Alguna vez el fútbol se rigió por el criterio de estilo: una noción estética, no deportiva. Fue ese momento bendito en que el fútbol rozó asintóticamente la belleza pura, y por poco fue poesía, música y danza. Bastaba ver jugar tres minutos a Pelé, Garrincha, Rivelino, Cruyff, Beckenbauer, para darse cuenta de que eran ellos (aún cuando jugasen con máscaras y uniformes que no pertenecieran a sus equipos). Tenían una “caligrafía”, una “escritura” futbolística. Un párrafo de Cervantes, Proust o Márquez basta para reconocerlos: su identidad estilística es inconfundible.

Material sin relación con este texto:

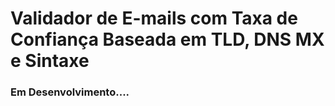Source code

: 
# Validador de E-mails com Taxa de Confiança Baseada em TLD, DNS MX e Sintaxe

### Em Desenvolvimento....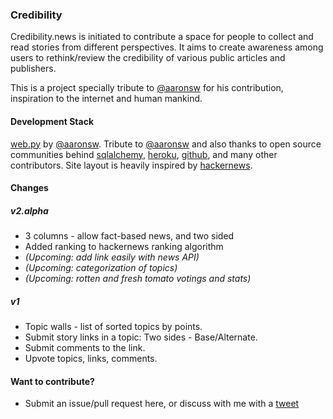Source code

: ### Credibility

Credibility.news is initiated to contribute a space for people to collect and read stories from different perspectives. It aims to create awareness among users to rethink/review the credibility of various public articles and publishers.

This is a project specially tribute to [@aaronsw](http://en.wikipedia.org/wiki/Aaron_Swartz) for his contribution, inspiration to the internet and human mankind.

#### Development Stack

[web.py](http://webpy.org) by [@aaronsw](http://en.wikipedia.org/wiki/Aaron_Swartz). Tribute to [@aaronsw](http://en.wikipedia.org/wiki/Aaron_Swartz) and also thanks to open source communities behind [sqlalchemy](http://www.sqlalchemy.org/), [heroku](http://heroku.com), [github](http://github.com/), and many other contributors. Site layout is heavily inspired by [hackernews](https://news.ycombinator.com/).

#### Changes

##### v2.alpha

- 3 columns - allow fact-based news, and two sided
- Added ranking to hackernews ranking algorithm
- _(Upcoming: add link easily with news API)_
- _(Upcoming: categorization of topics)_
- _(Upcoming: rotten and fresh tomato votings and stats)_

##### v1

- Topic walls - list of sorted topics by points.
- Submit story links in a topic: Two sides - Base/Alternate.
- Submit comments to the link.
- Upvote topics, links, comments.

#### Want to contribute?

- Submit an issue/pull request here, or discuss with me with a [tweet](http://twitter.com/alvinsj)
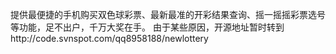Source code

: 提供最便捷的手机购买双色球彩票、最新最准的开彩结果查询、摇一摇摇彩票选号等功能，足不出户，千万大奖在手。
由于某些原因，开源地址暂时转到http://code.svnspot.com/qq8958188/newlottery
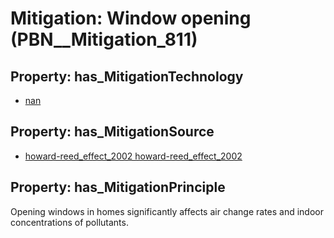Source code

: # Mitigation: __Window opening__ (PBN__Mitigation_811)

## Property: has_MitigationTechnology

* [nan](../Technology/PBN__Technology_22)

## Property: has_MitigationSource

* [howard-reed_effect_2002 howard-reed_effect_2002](../Article/PBN__Article_307)

## Property: has_MitigationPrinciple

Opening windows in homes significantly affects air change rates and indoor concentrations of pollutants.

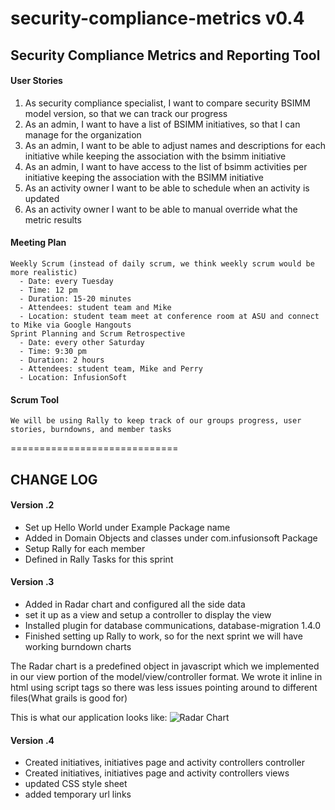 # security-compliance-metrics v0.4	

## Security Compliance Metrics and Reporting Tool

#### User Stories
   1. As security compliance specialist, I want to compare security BSIMM model version, so that we can track our progress 
   2. As an admin, I want to have a list of BSIMM initiatives, so that I can manage for the organization
   3. As an admin, I want to be able to adjust names and descriptions for each initiative while keeping the association with the bsimm initiative 
   4. As an admin, I want to have access to the list of bsimm activities per initiative keeping the association with the BSIMM initiative 
   5. As an activity owner I want to be able to schedule when an activity is updated
   6. As an activity owner I want to be able to manual override what the metric results 

#### Meeting Plan
	Weekly Scrum (instead of daily scrum, we think weekly scrum would be more realistic)
	  - Date: every Tuesday
	  - Time: 12 pm
	  - Duration: 15-20 minutes
	  - Attendees: student team and Mike
	  - Location: student team meet at conference room at ASU and connect to Mike via Google Hangouts
	Sprint Planning and Scrum Retrospective
	  - Date: every other Saturday
	  - Time: 9:30 pm
	  - Duration: 2 hours
	  - Attendees: student team, Mike and Perry
	  - Location: InfusionSoft
	  
#### Scrum Tool 
	We will be using Rally to keep track of our groups progress, user stories, burndowns, and member tasks 
	

=============================
## CHANGE LOG
#### Version .2
- Set up Hello World under Example Package name
- Added in Domain Objects and classes under com.infusionsoft Package 
- Setup Rally for each member
- Defined in Rally Tasks for this sprint

#### Version .3
- Added in Radar chart and configured all the side data
- set it up as a view and setup a controller to display the view
- Installed plugin for database communications, database-migration 1.4.0
- Finished setting up Rally to work, so for the next sprint we will have working burndown charts

The Radar chart is a predefined object in javascript which we implemented in our view portion of the
model/view/controller format. We wrote it inline in html using script tags so there was less issues 
pointing around to different files(What grails is good for)

This is what our application looks like: 
![Radar Chart](http://i.imgur.com/joePrD3.png)

#### Version .4
- Created initiatives, initiatives page and activity controllers controller
- Created initiatives, initiatives page and activity controllers views
- updated CSS style sheet
- added temporary url links 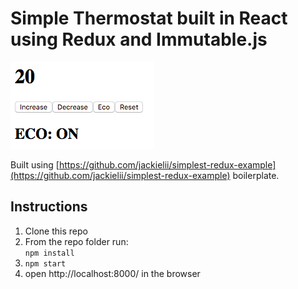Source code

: # Simple Thermostat built in React using Redux and Immutable.js

![alt text](https://raw.githubusercontent.com/mbutlerw/react-redux-thermostat/master/Screenshot.png "Screen Shot")


Built using [https://github.com/jackielii/simplest-redux-example](https://github.com/jackielii/simplest-redux-example) boilerplate.

## Instructions

1. Clone this repo
2. From the repo folder run:  
   `npm install`
3. `npm start`
4. open http://localhost:8000/ in the browser
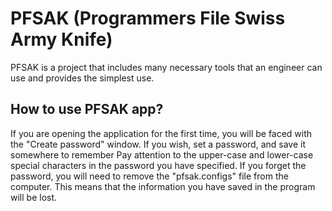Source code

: # PFSAK (Programmers File Swiss Army Knife)
PFSAK is a project that includes many necessary tools that an engineer can use and provides the simplest use.
## How to use PFSAK app?
If you are opening the application for the first time, you will be faced with the "Create password" window. If you wish, set a password, and save it somewhere to remember Pay attention to the upper-case and lower-case special characters in the password you have specified. If you forget the password, you will need to remove the "pfsak.configs" file from the computer. This means that the information you have saved in the program will be lost.
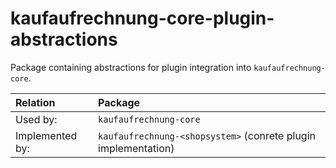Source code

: # kaufaufrechnung-core-plugin-abstractions

Package containing abstractions for plugin integration into `kaufaufrechnung-core`.

| Relation | Package |
|:- |:- |
| Used by: | `kaufaufrechnung-core` |
| Implemented by: | `kaufaufrechnung-<shopsystem>` (conrete plugin implementation) |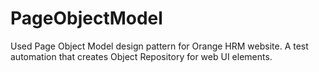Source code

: # PageObjectModel
Used Page Object Model design pattern for Orange HRM website. A test automation that creates Object Repository for web UI elements. 
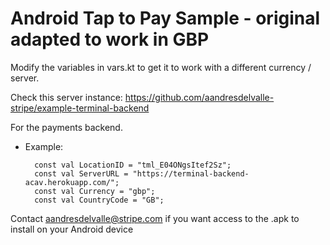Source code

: # Android Tap to Pay Sample - original adapted to work in GBP

Modify the variables in vars.kt to get it to work with a different currency / server.  

Check this server instance:
https://github.com/aandresdelvalle-stripe/example-terminal-backend

For the payments backend.

* Example:

        const val LocationID = "tml_E04ONgsItef2Sz";
        const val ServerURL = "https://terminal-backend-acav.herokuapp.com/";
        const val Currency = "gbp";
        const val CountryCode = "GB";

Contact aandresdelvalle@stripe.com if you want access to the .apk to install on your Android device
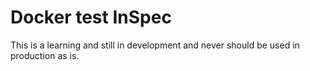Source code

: # Docker test InSpec

This is a learning and still in development and never should be used in production as is.

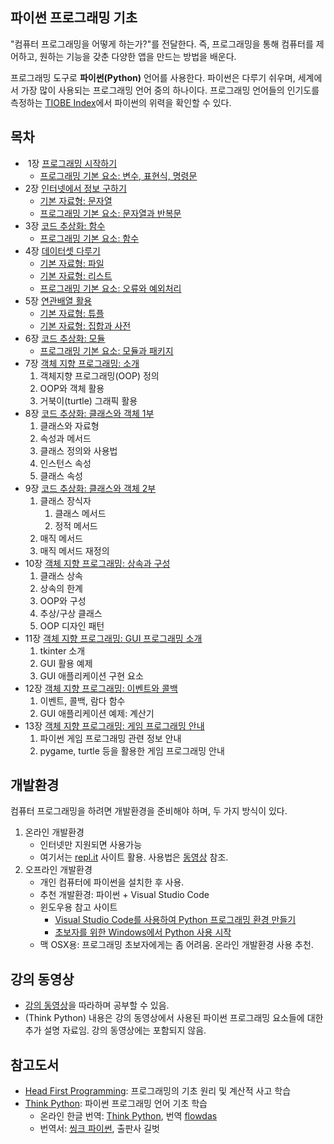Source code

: ## 파이썬 프로그래밍 기초

"컴퓨터 프로그래밍을 어떻게 하는가?"를 전달한다.
즉, 프로그래밍을 통해 컴퓨터를 제어하고, 원하는 기능을 갖춘 다양한 앱을 만드는 방법을 배운다.

프로그래밍 도구로 **파이썬(Python)** 언어를 사용한다.
파이썬은 다루기 쉬우며, 세계에서 가장 많이 사용되는 프로그래밍 언어 중의 하나이다.
프로그래밍 언어들의 인기도를 측정하는 
[TIOBE Index](https://www.tiobe.com/tiobe-index/)에서 
파이썬의 위력을 확인할 수 있다.

## 목차

* &nbsp;1장 [프로그래밍 시작하기](./notebooks/PiPy01A-ProgrammingStart.html)
    * [프로그래밍 기본 요소: 변수, 표현식, 명령문](./notebooks/PiPy01B-Variables_Expressions_Commands.html)
* 2장 [인터넷에서 정보 구하기](./notebooks/PiPy02A-InfoFromInternet.html)
    * [기본 자료형: 문자열](./notebooks/PiPy02B-Strings.html)
    * [프로그래밍 기본 요소: 문자열과 반복문](./notebooks/PiPy02C-StringsAndLoops.html)
* 3장 [코드 추상화: 함수](./notebooks/PiPy03A-FunctionAbstraction.html)
    * [프로그래밍 기본 요소: 함수](./notebooks/PiPy03B-Functions.html)
* 4장 [데이터셋 다루기](./notebooks/PiPy04A-DataSets.html)
    * [기본 자료형: 파일](./notebooks/PiPy04B-Files.html)
    * [기본 자료형: 리스트](./notebooks/PiPy04C-Lists.html)
    * [프로그래밍 기본 요소: 오류와 예외처리](./notebooks/PiPy04D-ErrorsAndExceptions.html)
* 5장 [연관배열 활용](./notebooks/PiPy05A-AssociativeArrays.html)
    * [기본 자료형: 튜플](./notebooks/PiPy05B-Tuples.html)
    * [기본 자료형: 집합과 사전](./notebooks/PiPy05C-SetsAndDictionaries.html)
* 6장 [코드 추상화: 모듈](./notebooks/PiPy06A-ModularProgramming.html)
    * [프로그래밍 기본 요소: 모듈과 패키지](./notebooks/PiPy06B-ModulesAndPackages.html)
* 7장 [객체 지향 프로그래밍: 소개](./notebooks/PiPy07-OOP_Introduction.html)
    1. 객체지향 프로그래밍(OOP) 정의
    1. OOP와 객체 활용
    1. 거북이(turtle) 그래픽 활용
* 8장 [코드 추상화: 클래스와 객체 1부](./notebooks/PiPy08-ClassesAndInstances_Part1.html)
    1. 클래스와 자료형
    1. 속성과 메서드
    1. 클래스 정의와 사용법
    1. 인스턴스 속성
    1. 클래스 속성
* 9장 [코드 추상화: 클래스와 객체 2부](./notebooks/PiPy09-ClassesAndInstances_Part2.html)
    1. 클래스 장식자
        1. 클래스 메서드
        1. 정적 메서드
    1. 매직 메서드
    1. 매직 메서드 재정의
* 10장 [객체 지향 프로그래밍: 상속과 구성](./notebooks/PiPy10-OOP_InheritanceAndComposition.html)
    1. 클래스 상속
    1. 상속의 한계
    1. OOP와 구성
    1. 추상/구상 클래스
    1. OOP 디자인 패턴
* 11장 [객체 지향 프로그래밍: GUI 프로그래밍 소개](./notebooks/PiPy11-OOP_GUI-Programming_Introduction.html)
    1. tkinter 소개
    1. GUI 활용 예제
    1. GUI 애플리케이션 구현 요소
* 12장 [객체 지향 프로그래밍: 이벤트와 콜백](./notebooks/PiPy12-OOP_EventsAndCallbacks.html)
    1. 이벤트, 콜백, 람다 함수
    1. GUI 애플리케이션 예제: 계산기
* 13장 [객체 지향 프로그래밍: 게임 프로그래밍 안내](./notebooks/PiPy13-OOP_GameProgramming_Introduction.html)
    1. 파이썬 게임 프로그래밍 관련 정보 안내
    1. pygame, turtle 등을 활용한 게임 프로그래밍 안내


## 개발환경

컴퓨터 프로그래밍을 하려면 개발환경을 준비해야 하며, 두 가지 방식이 있다.

1. 온라인 개발환경
    * 인터넷만 지원되면 사용가능
    * 여기서는 [repl.it](https://repl.it) 사이트 활용. 
        사용법은 [동영상](https://www.youtube.com/watch?v=dWtCVbuwC_c&list=PL5aSjzJqCaPY0Nyu_hUVU8_HhBARlgP-f&index=3&t=571s) 참조.
1. 오프라인 개발환경
    * 개인 컴퓨터에 파이썬을 설치한 후 사용.
    * 추천 개발환경: 파이썬 + Visual Studio Code
    * 윈도우용 참고 사이트
        * [Visual Studio Code를 사용하여 Python 프로그래밍 환경 만들기](https://www.youtube.com/watch?v=e4n2VnhiI28)
        * [초보자를 위한 Windows에서 Python 사용 시작](https://docs.microsoft.com/ko-kr/windows/python/beginners)
    * 맥 OSX용: 프로그래밍 초보자에게는 좀 어려움. 온라인 개발환경 사용 추천.

## 강의 동영상

* [강의 동영상](https://www.youtube.com/playlist?list=PL5aSjzJqCaPY0Nyu_hUVU8_HhBARlgP-f)을 
    따라하며 공부할 수 있음.
* (Think Python) 내용은 강의 동영상에서 사용된 파이썬 프로그래밍 요소들에 대한 추가 설명 자료임. 
    강의 동영상에는 포함되지 않음.

## 참고도서

* [Head First Programming](http://m.hanbit.co.kr/store/books/book_view.html?p_code=B3578815816): 
    프로그래밍의 기초 원리 및 계산적 사고 학습
* [Think Python](http://greenteapress.com/wp/think-python-2e/):
    파이썬 프로그래밍 언어 기초 학습
    * 온라인 한글 번역: [Think Python](https://www.flowdas.com/thinkpython/index.html#thinkpython), 
    번역 [flowdas](https://www.flowdas.com)
    * 번역서: [씽크 파이썬](https://www.gilbut.co.kr/book/view?bookcode=BN001838&perdevice=pc), 출판사 길벗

Hoy todo el mundo juega igual. El fútbol se ha globalizado, homogeneizado, pasteurizado. El talento individual, la especificidad de los estilos se ha evaporado. Yo no dudo que Schweinsteiger sea un buen futbolista; pero no hay un “estilo Schweinsteiger”, como sí había un “estilo Rivelino”, que se reconocía desde el instante mismo en que recibía, enganchaba el balón, y se enfilaba hacia el arco rival. En el fútbol actual tenemos mil Schweinsteigers, y ni un solo Rivelino.
El fútbol propende al jugador genérico, impersonal, polifuncional, grisáceo, burocrático, mecanizado: una pieza de engranaje, una tuerca, una polea. Distópicamente, vaticino el advenimiento de un futbolista robótico, capaz de desempeñar cualquier rol, pero ninguno de manera egregia, distintiva, singular, excelsa. Será un oficioso, esforzado peón, no un artista. Su polifuncionalidad se cotizará bien en el mercado y estará en demanda en los equipos adeptos al fútbol vertiginoso, muscular, carente de inspiración, ángel y duende (García Lorca). Un fútbol sin magia. Y la gente aplaudirá como focas, porque jamás vieron a Sócrates hacer un pase de taco de 20 metros, a Rivelino ejecutar “el elástico”, o a Beckenbauer salir majestuosamente desde la defensa, la cabeza en alto, larga la zancada, bello y altivo como una bandera. Quien nunca vio un altar, ante un horno viejo se persigna.